■ TRY IT
What's needed: every entry, printed exactly, minus the images.

===== DATA PROVIDED =====

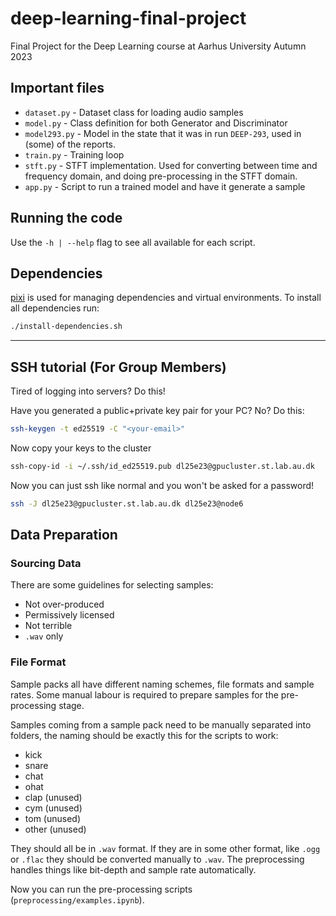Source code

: # deep-learning-final-project
Final Project for the Deep Learning course at Aarhus University Autumn 2023

## Important files

- `dataset.py` - Dataset class for loading audio samples
- `model.py` - Class definition for both Generator and Discriminator
- `model293.py` - Model in the state that it was in run `DEEP-293`, used in (some) of the reports.
- `train.py` - Training loop
- `stft.py` - STFT implementation. Used for converting between time and frequency domain, and doing pre-processing in the STFT domain.
- `app.py` - Script to run a trained model and have it generate a sample

## Running the code

Use the `-h | --help` flag to see all available for each script.

## Dependencies

[pixi](https://prefix.dev/) is used for managing dependencies and virtual environments. To install all dependencies run:
```bash
./install-dependencies.sh
```

---

## SSH tutorial (For Group Members)

Tired of logging into servers? Do this!

Have you generated a public+private key pair for your PC? No? Do this:
```bash
ssh-keygen -t ed25519 -C "<your-email>"
```

Now copy your keys to the cluster
```bash
ssh-copy-id -i ~/.ssh/id_ed25519.pub dl25e23@gpucluster.st.lab.au.dk
```

Now you can just ssh like normal and you won't be asked for a password!
```bash
ssh -J dl25e23@gpucluster.st.lab.au.dk dl25e23@node6
```

## Data Preparation

### Sourcing Data

There are some guidelines for selecting samples:
- Not over-produced
- Permissively licensed
- Not terrible
- `.wav` only

### File Format

Sample packs all have different naming schemes, file formats and sample rates. Some manual labour is required to prepare samples for the pre-processing stage.

Samples coming from a sample pack need to be manually separated into folders, the naming should be exactly this for the scripts to work:
- kick
- snare
- chat
- ohat
- clap (unused)
- cym (unused)
- tom (unused)
- other (unused)

They should all be in `.wav` format. If they are in some other format, like `.ogg` or `.flac` they should be converted manually to `.wav`. The preprocessing handles things like bit-depth and sample rate automatically.

Now you can run the pre-processing scripts (`preprocessing/examples.ipynb`).
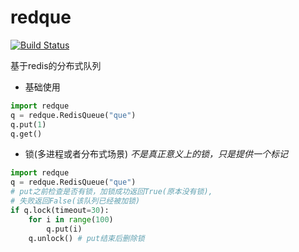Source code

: # redque
[![Build Status](https://travis-ci.org/noob-xu/redque.svg?branch=master)](https://travis-ci.org/noob-xu/redque)

基于redis的分布式队列
- 基础使用
```python
import redque
q = redque.RedisQueue("que")
q.put(1)
q.get()
```

- 锁(多进程或者分布式场景)
*不是真正意义上的锁，只是提供一个标记*
```python
import redque
q = redque.RedisQueue("que")
# put之前检查是否有锁，加锁成功返回True(原本没有锁),
# 失败返回False(该队列已经被加锁)
if q.lock(timeout=30):
    for i in range(100)
        q.put(i)
    q.unlock() # put结束后删除锁
```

=====

■ TASK OUTPUT
Source code

: # deep-learning-final-project
Final Project for the Deep Learning course at Aarhus University Autumn 2023

## Important files

- `dataset.py` - Dataset class for loading audio samples
- `model.py` - Class definition for both Generator and Discriminator
- `model293.py` - Model in the state that it was in run `DEEP-293`, used in (some) of the reports.
- `train.py` - Training loop
- `stft.py` - STFT implementation. Used for converting between time and frequency domain, and doing pre-processing in the STFT domain.
- `app.py` - Script to run a trained model and have it generate a sample

## Running the code

Use the `-h | --help` flag to see all available for each script.

## Dependencies

[pixi](https://prefix.dev/) is used for managing dependencies and virtual environments. To install all dependencies run:
```bash
./install-dependencies.sh
```

---

## SSH tutorial (For Group Members)

Tired of logging into servers? Do this!

Have you generated a public+private key pair for your PC? No? Do this:
```bash
ssh-keygen -t ed25519 -C "<your-email>"
```

Now copy your keys to the cluster
```bash
ssh-copy-id -i ~/.ssh/id_ed25519.pub dl25e23@gpucluster.st.lab.au.dk
```

Now you can just ssh like normal and you won't be asked for a password!
```bash
ssh -J dl25e23@gpucluster.st.lab.au.dk dl25e23@node6
```

## Data Preparation

### Sourcing Data

There are some guidelines for selecting samples:
- Not over-produced
- Permissively licensed
- Not terrible
- `.wav` only

### File Format

Sample packs all have different naming schemes, file formats and sample rates. Some manual labour is required to prepare samples for the pre-processing stage.

Samples coming from a sample pack need to be manually separated into folders, the naming should be exactly this for the scripts to work:
- kick
- snare
- chat
- ohat
- clap (unused)
- cym (unused)
- tom (unused)
- other (unused)

They should all be in `.wav` format. If they are in some other format, like `.ogg` or `.flac` they should be converted manually to `.wav`. The preprocessing handles things like bit-depth and sample rate automatically.

Now you can run the pre-processing scripts (`preprocessing/examples.ipynb`).
Source code

: # redque
[![Build Status](https://travis-ci.org/noob-xu/redque.svg?branch=master)](https://travis-ci.org/noob-xu/redque)

基于redis的分布式队列
- 基础使用
```python
import redque
q = redque.RedisQueue("que")
q.put(1)
q.get()
```

- 锁(多进程或者分布式场景)
*不是真正意义上的锁，只是提供一个标记*
```python
import redque
q = redque.RedisQueue("que")
# put之前检查是否有锁，加锁成功返回True(原本没有锁),
# 失败返回False(该队列已经被加锁)
if q.lock(timeout=30):
    for i in range(100)
        q.put(i)
    q.unlock() # put结束后删除锁
```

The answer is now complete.